Three, prep. Read a synopsis first so you know who's who and what on earth is going on. There's nothing wrong with watching a movie adaptation of a text before you read it. If it's a play, definitely watch it first! I don't think people should read plays anyway. It's like reading a recipe and expecting to be full. Those are directions for a thing, not a thing. But at minimum hit Wikipedia and read a synopsis so you know what the hell is going on.

Four, learn the background and context before you even start reading so you're not totally lost or confused by a truly alien culture compared to ours. An edition with a good foreword can be great for this. 

Five, a more complex point: remember that people back then were just as snarky and sarcastic as we are. Chaucer was snarky as hell. Sophocles loved putting people in impossibly awkward situations. Jane Austen was extremely sarcastic about people and their flaws. They were the same as us.

Take the first sentence of Pride and Prejudice: "It is a truth universally acknowledged that a single man in possession of good fortune must be in want of a wife." Okay, does she mean that, or is she being ironic? 

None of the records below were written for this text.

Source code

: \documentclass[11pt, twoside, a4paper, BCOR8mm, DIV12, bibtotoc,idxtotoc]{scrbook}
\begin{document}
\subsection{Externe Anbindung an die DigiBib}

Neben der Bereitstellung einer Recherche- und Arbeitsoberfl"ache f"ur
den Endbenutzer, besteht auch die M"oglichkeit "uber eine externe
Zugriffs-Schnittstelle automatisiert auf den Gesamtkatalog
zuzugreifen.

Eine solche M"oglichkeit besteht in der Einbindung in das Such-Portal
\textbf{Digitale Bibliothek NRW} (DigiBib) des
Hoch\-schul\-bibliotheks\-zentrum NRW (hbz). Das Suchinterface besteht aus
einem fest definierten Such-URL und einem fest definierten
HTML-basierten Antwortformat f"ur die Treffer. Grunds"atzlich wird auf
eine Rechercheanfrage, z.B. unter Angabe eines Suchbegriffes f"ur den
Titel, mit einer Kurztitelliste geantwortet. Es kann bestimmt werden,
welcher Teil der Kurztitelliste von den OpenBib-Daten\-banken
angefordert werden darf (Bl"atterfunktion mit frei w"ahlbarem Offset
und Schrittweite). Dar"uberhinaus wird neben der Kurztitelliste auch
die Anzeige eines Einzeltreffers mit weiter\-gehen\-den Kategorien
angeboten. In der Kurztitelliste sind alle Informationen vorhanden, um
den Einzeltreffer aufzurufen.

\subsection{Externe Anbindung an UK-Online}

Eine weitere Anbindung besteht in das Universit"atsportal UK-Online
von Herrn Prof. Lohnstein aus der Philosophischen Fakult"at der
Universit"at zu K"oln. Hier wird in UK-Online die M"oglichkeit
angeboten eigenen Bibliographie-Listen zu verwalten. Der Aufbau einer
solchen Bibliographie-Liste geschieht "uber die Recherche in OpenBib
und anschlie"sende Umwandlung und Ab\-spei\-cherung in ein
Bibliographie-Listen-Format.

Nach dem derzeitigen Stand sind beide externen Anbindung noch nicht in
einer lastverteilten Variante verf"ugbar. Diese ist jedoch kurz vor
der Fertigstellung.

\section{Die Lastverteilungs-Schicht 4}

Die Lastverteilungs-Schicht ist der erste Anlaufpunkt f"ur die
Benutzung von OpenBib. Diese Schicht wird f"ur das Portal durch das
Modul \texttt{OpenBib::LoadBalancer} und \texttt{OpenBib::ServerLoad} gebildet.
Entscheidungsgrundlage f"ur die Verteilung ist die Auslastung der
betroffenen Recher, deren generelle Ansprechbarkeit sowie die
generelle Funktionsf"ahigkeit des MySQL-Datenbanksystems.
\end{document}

We figure out very quickly she's being ironic when Mrs. Bennet comes flying in and says a rich man has rented a house in the neighborhood, what a great thing for our girls! She has all these marriage-aged daughters and an aging husband and NO MONEY, no security, not even a house as they will lose it if the husband dies. One of those girls needs to marry this rich man and be able to take care of everyone else! 

Does he want to get married? Who is he? What's he like? Nobody knows anything about him except: rich and unmarried. But it's a truth universally acknowledged that a single man in possession of good fortune must be in want of a wife, after all, so let's go get him, girls!

I've had students say this makes everyone shallow and so forth. No! Women of their class could not go out and work. They had to get married to support themselves. Yes, you can be upper class and poor. This is also shocking to modern Americans.

So knowing that background changes the first sentence, right? Now we get it. The joke is that everyone assumes this guy who just rented a house wants to get married. Let's all go see him and see which sister he wants to marry! It's embarrassing to the two oldest sisters, but the younger ones are kind of idiots like the mom. 

Six, if it doesn't ruin the story for you, get spoilers! Who marries whom? How do we get from here to there? There are many obstacles in the way. How do Jane and Lizzy not absolutely die of embarrassment from the behavior of their mother and sisters?

It helps to get the tone and plot beforehand, truly. Like if I am teaching The Iliad as I often do, I tell the class: okay, spoilers, here's who won the war. So that lets us see one hero as tragic, the other as favored by the gods. And the gods literally show up and help or hinder these people! 

Seven, tone. Jane Austen is being funny. It helps to know that. She's writing about the serious business of finding a husband and having a life. She writes about Lizzy's friend making an awful choice, but a choice that lets her survive. But she's being very funny about all the intricacies of trying to find a person you could marry and live with when it's deadly serious survival, but also absurd. It's easier to see this in a film adaptation, where everyone is trying not to roll their eyes every time Mr. Collins goes on and on about Lady Catherine, who treats him like dirt even while he's fawning over her and pretending that his connection with her makes him something special. Look how complex and human and funny that is.

Eight, start with something you like. Do you like war stories? Henry V. Do you like the supernatural? Dracula, Frankenstein, Dr. Jekyll and Mr. Hyde. Do you like stories about young people figuring it out? Austen, Dickens. 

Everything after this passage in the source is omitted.